■ WHAT IS NEEDED ■
The answer is an exact repetition of every entry, with all images left out.

##### EXTRACTED DATA #####

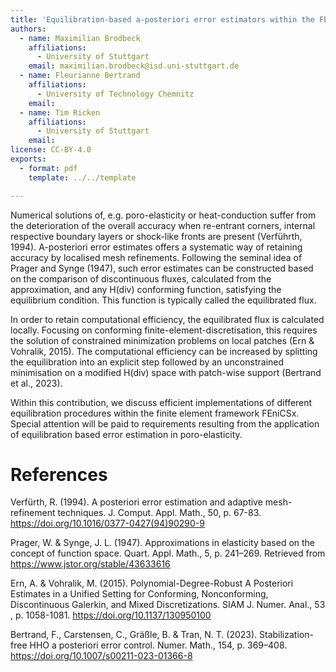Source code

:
 ```yaml
---
title: 'Equilibration-based a-posteriori error estimators within the FEniCSx finite element framework'
authors:
  - name: Maximilian Brodbeck
    affiliations:
      - University of Stuttgart
    email: maximilian.brodbeck@isd.uni-stuttgart.de
  - name: Fleurianne Bertrand
    affiliations:
      - University of Technology Chemnitz
    email:
  - name: Tim Ricken
    affiliations:
      - University of Stuttgart
    email:
license: CC-BY-4.0
exports:
  - format: pdf
    template: ../../template

---
```


Numerical solutions of, e.g. poro-elasticity or heat-conduction suffer from the deterioration of the overall accuracy when re-entrant corners, internal respective boundary layers or shock-like fronts are present (Verführth, 1994). A-posteriori error estimates offers a systematic way of retaining accuracy by localised mesh refinements. Following the seminal idea of Prager and Synge (1947), such error estimates can be constructed based on the comparison of discontinuous fluxes, calculated from the approximation, and any H(div) conforming function, satisfying the equilibrium condition. This function is typically called the equilibrated flux.

In order to retain computational efficiency, the equilibrated flux is calculated locally. Focusing on conforming finite-element-discretisation, this requires the solution of constrained minimization problems on local patches (Ern & Vohralik, 2015). The computational efficiency can be increased by splitting the equilibration into an explicit step followed by an unconstrained minimisation on a modified H(div) space with patch-wise support (Bertrand et al., 2023).

Within this contribution, we discuss efficient implementations of different equilibration procedures within the finite element framework FEniCSx. Special attention will be paid to requirements resulting from the application of equilibration based error estimation in poro-elasticity.

# References
Verfürth, R. (1994). A posteriori error estimation and adaptive mesh-refinement techniques. J. Comput. Appl. Math., 50, p. 67-83. https://doi.org/10.1016/0377-0427(94)90290-9



Prager, W. & Synge, J. L. (1947). Approximations in elasticity based on the concept of function space. Quart. Appl. Math., 5, p. 241–269. Retrieved from https://www.jstor.org/stable/43633616



Ern, A. & Vohralik, M. (2015). Polynomial-Degree-Robust A Posteriori Estimates in a Unified Setting for Conforming, Nonconforming, Discontinuous Galerkin, and Mixed Discretizations. SIAM J. Numer. Anal., 53 , p. 1058-1081. https://doi.org/10.1137/130950100



Bertrand, F., Carstensen, C., Gräßle, B. & Tran, N. T. (2023). Stabilization-free HHO a posteriori error control. Numer. Math., 154, p. 369–408. https://doi.org/10.1007/s00211-023-01366-8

#####

■ OUTPUT FOR THIS TASK ■
Source code

:
 ```yaml
---
title: 'Equilibration-based a-posteriori error estimators within the FEniCSx finite element framework'
authors:
  - name: Maximilian Brodbeck
    affiliations:
      - University of Stuttgart
    email: maximilian.brodbeck@isd.uni-stuttgart.de
  - name: Fleurianne Bertrand
    affiliations:
      - University of Technology Chemnitz
    email:
  - name: Tim Ricken
    affiliations:
      - University of Stuttgart
    email:
license: CC-BY-4.0
exports:
  - format: pdf
    template: ../../template

---
```


Numerical solutions of, e.g. poro-elasticity or heat-conduction suffer from the deterioration of the overall accuracy when re-entrant corners, internal respective boundary layers or shock-like fronts are present (Verführth, 1994). A-posteriori error estimates offers a systematic way of retaining accuracy by localised mesh refinements. Following the seminal idea of Prager and Synge (1947), such error estimates can be constructed based on the comparison of discontinuous fluxes, calculated from the approximation, and any H(div) conforming function, satisfying the equilibrium condition. This function is typically called the equilibrated flux.

In order to retain computational efficiency, the equilibrated flux is calculated locally. Focusing on conforming finite-element-discretisation, this requires the solution of constrained minimization problems on local patches (Ern & Vohralik, 2015). The computational efficiency can be increased by splitting the equilibration into an explicit step followed by an unconstrained minimisation on a modified H(div) space with patch-wise support (Bertrand et al., 2023).

Within this contribution, we discuss efficient implementations of different equilibration procedures within the finite element framework FEniCSx. Special attention will be paid to requirements resulting from the application of equilibration based error estimation in poro-elasticity.

# References
Verfürth, R. (1994). A posteriori error estimation and adaptive mesh-refinement techniques. J. Comput. Appl. Math., 50, p. 67-83. https://doi.org/10.1016/0377-0427(94)90290-9



Prager, W. & Synge, J. L. (1947). Approximations in elasticity based on the concept of function space. Quart. Appl. Math., 5, p. 241–269. Retrieved from https://www.jstor.org/stable/43633616



Ern, A. & Vohralik, M. (2015). Polynomial-Degree-Robust A Posteriori Estimates in a Unified Setting for Conforming, Nonconforming, Discontinuous Galerkin, and Mixed Discretizations. SIAM J. Numer. Anal., 53 , p. 1058-1081. https://doi.org/10.1137/130950100



Bertrand, F., Carstensen, C., Gräßle, B. & Tran, N. T. (2023). Stabilization-free HHO a posteriori error control. Numer. Math., 154, p. 369–408. https://doi.org/10.1007/s00211-023-01366-8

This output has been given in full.